TASK REQUIREMENTS: Across the records that follow, how many lines contain the string "forall"? Answer with the number only.

═════ INFORMATION ═════

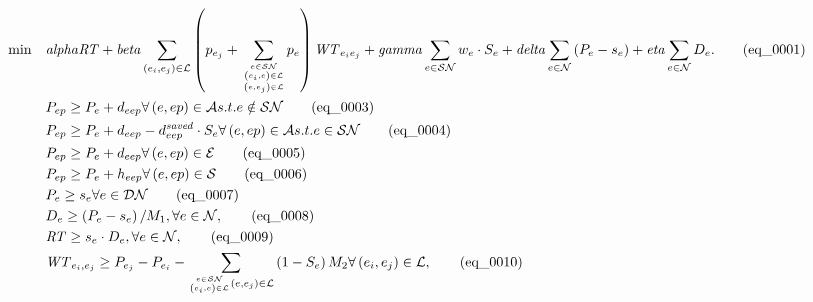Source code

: \begin{align}
  \min\quad & \mathit{alpha} \mathit{RT} + \mathit{beta} \sum_{\left(e_{i} , e_{j}\right) \in \mathcal{L}} \left(p_{e_{j}} + \underset{\genfrac{}{}{0pt}{}{\genfrac{}{}{0pt}{}{e \in \mathcal{SN}}{\left(e_{i} , e\right) \in \mathcal{L}}}{\left(e , e_{j}\right) \in \mathcal{L}}}{\sum} p_{e}\right) \mathit{WT}_{e_{i} e_{j}} + \mathit{gamma} \sum_{e \in \mathcal{SN}} w_{e} \cdot S_{e} + \mathit{delta} \sum_{e \in \mathcal{N}} \left(P_{e} - s_{e}\right) + \mathit{eta} \sum_{e \in \mathcal{N}} D_{e} . \tag{eq\_0001} \\
  & P_{ep} \geq P_{e} + d_{eep} \forall \left(e , ep\right) \in \mathcal{A} s . t . e \notin \mathcal{SN} \tag{eq\_0003} \\
  & P_{ep} \geq P_{e} + d_{eep} - d_{eep}^{\mathit{saved}} \cdot S_{e} \forall \left(e , ep\right) \in \mathcal{A} s . t . e \in \mathcal{SN} \tag{eq\_0004} \\
  & P_{ep} \geq P_{e} + d_{eep} \forall \left(e , ep\right) \in \mathcal{E} \tag{eq\_0005} \\
  & P_{ep} \geq P_{e} + h_{eep} \forall \left(e , ep\right) \in \mathcal{S} \tag{eq\_0006} \\
  & P_{e} \geq s_{e} \forall e \in \mathcal{DN} \tag{eq\_0007} \\
  & D_{e} \geq \left(P_{e} - s_{e}\right) / M_{1} , \forall e \in \mathcal{N} , \tag{eq\_0008} \\
  & \mathit{RT} \geq s_{e} \cdot D_{e} , \forall e \in \mathcal{N} , \tag{eq\_0009} \\
  & \mathit{WT}_{e_{i} , e_{j}} \geq P_{e_{j}} - P_{e_{i}} - \underset{\genfrac{}{}{0pt}{}{e \in \mathcal{SN}}{\left(e_{i} , e\right) \in \mathcal{L}} \left(e , e_{j}\right) \in \mathcal{L}}{\sum} \left(1 - S_{e}\right) M_{2} \forall \left(e_{i} , e_{j}\right) \in \mathcal{L} , \tag{eq\_0010} \\
\end{align}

═════

OUTPUT OF THE TASK: 8